Debating does not entail agreeing with you, so I'm not sure where I haven't.


>You seem to be saying that if China is embracing capitalism,
>then its repression can be described as fascism. I think
>that view is simplistic and reductionist. I have tried to
>have a debate, but between Charles' nasty diatribes and your
>non-responsive posts, it is difficult.

I think I've been very responsive. I've said that I think if the Chinese state is increasingly dominated by capitalist forces and that is tied to dictatorial rule, that begins to look like fascism, especially when combined with some of the other marks of cultural fascism, such as eugenics, the point that started this thread.

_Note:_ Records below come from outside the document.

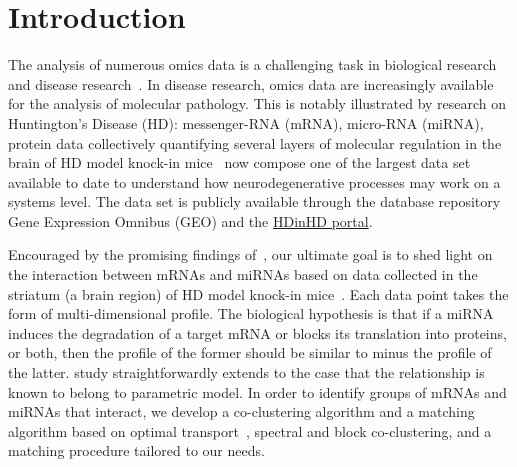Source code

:
\section{Introduction}
\label{sec:intro}

The  analysis of  numerous  omics data  is a  challenging  task in  biological
research~\cite{Benayoun19}    and    disease    research~\cite{Langfelder2016,
  Maniatis89}.  In disease research, omics data are increasingly available for
the analysis of  molecular pathology. This is notably  illustrated by research
on Huntington's Disease (HD): messenger-RNA (mRNA), micro-RNA (miRNA), protein
data collectively  quantifying several layers  of molecular regulation  in the
brain  of HD  model  knock-in  mice~\cite{Langfelder2016, Langfelder2018}  now
compose  one of  the largest  data  set available  to date  to understand  how
neurodegenerative processes  may work  on a  systems level.   The data  set is
publicly available  through the database repository  Gene Expression Omnibus
(GEO) and the \href{http://www.HDinHD.org}{HDinHD portal}.
  
Encouraged  by the  promising  findings of~\cite{megret:inserm-02512089},  our
ultimate goal  is to shed  light on the  interaction between mRNAs  and miRNAs
based on data collected in the striatum  (a brain region) of HD model knock-in
mice~\cite{Langfelder2016, Langfelder2018}.  Each data point takes the form of
multi-dimensional profile.  The   biological hypothesis is that if
a miRNA  induces the degradation  of a target  mRNA or blocks  its translation
into proteins, or both, then the  profile of the former should
be similar to minus the profile  of the latter.    study straightforwardly
extends to  the case  that the  relationship is known  to belong  to 
parametric  model.  In  order  to identify  groups of  mRNAs  and miRNAs  that
interact, we develop a co-clustering  algorithm and a matching algorithm based
on  optimal transport~\cite{COT19},  spectral and  block co-clustering,  and a
matching procedure tailored to our needs.


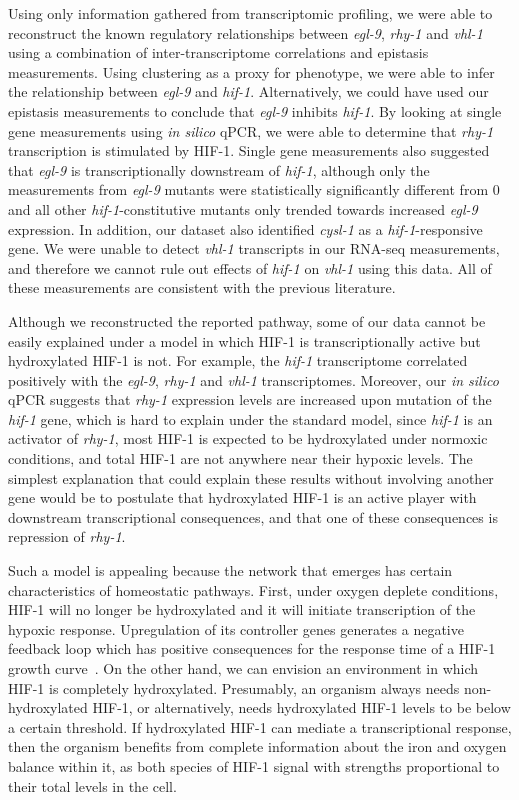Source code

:\documentclass[9pt,twocolumn,twoside]{pnas-new}
\newcommand{\egl}{\emph{egl-9}}
\newcommand{\cysl}{\emph{cysl-1}}
\newcommand{\rhy}{\emph{rhy-1}}
\newcommand{\vhl}{\emph{vhl-1}}
\newcommand{\hif}{\emph{hif-1}}
\newcommand{\hifp}{HIF-1}
\begin{document}
Using only information gathered from transcriptomic profiling, we were able to
reconstruct the known regulatory relationships between \egl{}, \rhy{} and \vhl{}
using a combination of inter-transcriptome correlations and epistasis
measurements. Using clustering as a proxy for phenotype, we were able to infer
the relationship between \egl{} and \hif{}.
Alternatively, we could have used our epistasis measurements to conclude that
\egl{} inhibits \hif{}. By looking at single gene measurements using \emph{in
silico} qPCR, we were able to determine that \rhy{} transcription is stimulated
by \hifp{}. Single gene measurements also suggested that \egl{} is
transcriptionally downstream of \hif{}, although only the measurements from
\egl{} mutants were statistically significantly different from 0 and all other
\hif{}-constitutive mutants only trended towards increased \egl{} expression.
In addition, our dataset also identified \cysl{} as a \hif{}-responsive gene.
We were unable to detect \vhl{} transcripts in our RNA-seq measurements, and
therefore we cannot rule out effects of \hif{} on \vhl{} using this data. All
of these measurements are consistent with the previous literature.

Although we reconstructed the reported pathway, some of our data cannot be
easily explained under a model in which \hifp{} is transcriptionally active but
hydroxylated \hifp{} is not. For example, the \hif{} transcriptome correlated
positively with the \egl{}, \rhy{} and \vhl{} transcriptomes. Moreover, our
\emph{in silico} qPCR suggests that \rhy{} expression levels are increased upon
mutation of the \hif{} gene, which is hard to explain under the standard model,
since \hif{} is an activator of \rhy{}, most \hifp{} is expected to be
hydroxylated under normoxic conditions, and total \hifp{} are not anywhere near
their hypoxic levels. The simplest explanation that could explain these results
without involving another gene would be to postulate that hydroxylated \hifp{}
is an active player with downstream transcriptional consequences, and that one
of these consequences is repression of \rhy{}.

Such a model is appealing because the network that emerges has certain
characteristics of homeostatic pathways. First, under oxygen deplete conditions,
\hifp{} will no longer be hydroxylated and it will initiate transcription of the
hypoxic response. Upregulation of its controller genes generates a negative
feedback loop which has positive consequences for the response time of a \hifp{}
growth curve~\cite{Alon2007}. On the other hand, we can envision an environment
in which \hifp{} is completely hydroxylated. Presumably, an organism always
needs non-hydroxylated \hifp{}, or alternatively, needs hydroxylated \hifp{}
levels to be below a certain threshold. If hydroxylated \hifp{} can mediate a
transcriptional response, then the organism benefits from complete information
about the iron and oxygen balance within it, as both species of \hifp{} signal
with strengths proportional to their total levels in the cell.
\end{document}
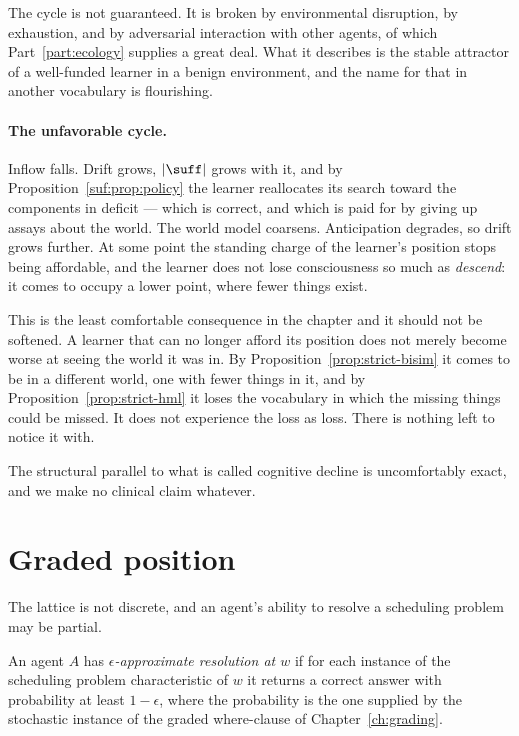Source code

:\begin{remark}
The cycle is not guaranteed.
It is broken by environmental disruption, by exhaustion, and by
adversarial interaction with other agents, of which
Part~\ref{part:ecology} supplies a great deal.
What it describes is the stable attractor of a well-funded learner in a
benign environment, and the name for that in another vocabulary is
flourishing.
\end{remark}

\paragraph{The unfavorable cycle.}
Inflow falls.
Drift grows, $|\suff|$ grows with it, and by
Proposition~\ref{suf:prop:policy} the learner reallocates its search
toward the components in deficit --- which is correct, and which is
paid for by giving up assays about the world.
The world model coarsens.
Anticipation degrades, so drift grows further.
At some point the standing charge of the learner's position stops being
affordable, and the learner does not lose consciousness so much as
\emph{descend}: it comes to occupy a lower point, where fewer things
exist.

\begin{remark}
\label{rmk:descent}
This is the least comfortable consequence in the chapter and it should
not be softened.
A learner that can no longer afford its position does not merely become
worse at seeing the world it was in.
By Proposition~\ref{prop:strict-bisim} it comes to be in a different
world, one with fewer things in it, and by
Proposition~\ref{prop:strict-hml} it loses the vocabulary in which the
missing things could be missed.
It does not experience the loss as loss.
There is nothing left to notice it with.

The structural parallel to what is called cognitive decline is
uncomfortably exact, and we make no clinical claim whatever.
\end{remark}

\section{Graded position}

The lattice is not discrete, and an agent's ability to resolve a
scheduling problem may be partial.

\begin{definition}
\label{def:approx}
An agent $A$ has \emph{$\epsilon$-approximate resolution at $w$} if for
each instance of the scheduling problem characteristic of $w$ it returns
a correct answer with probability at least $1-\epsilon$, where the
probability is the one supplied by the stochastic instance of the graded
where-clause of Chapter~\ref{ch:grading}.
\end{definition}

>I still am interested in whether or not you think it is fair
>to call the British National Front or the US National
>Alliance fascist. This is in addition to several other
>points you apparently have decided not to address.

As I noted, it is probably useful to divide fascist ideology from fascism as a historical state phenomena, since no purely fascist ideology would achieve power without an alliance with the elite capitalist forces that have always been required for that. It's probably also worth separating out Nazism as a specificly virulently racist form of facism from the more economicly-oriented versions such as Mussolini.

The emphasis on fascism's racism and anti-semitism is in some ways a post-WWII emphasis, largely due to the horror of the Holocaust that redefined what people thought of the whole phenomena of fascism. But as the old saying went about Mussolini, he "made the trains run on time", emphasizing the authoritarian economic management associated with fascism as a general phenomena.

The racism should not be disconnected from the corporatism of fascism, but you seem to emphasize the former to the exclusion of the latter. I think that is historically inaccurate.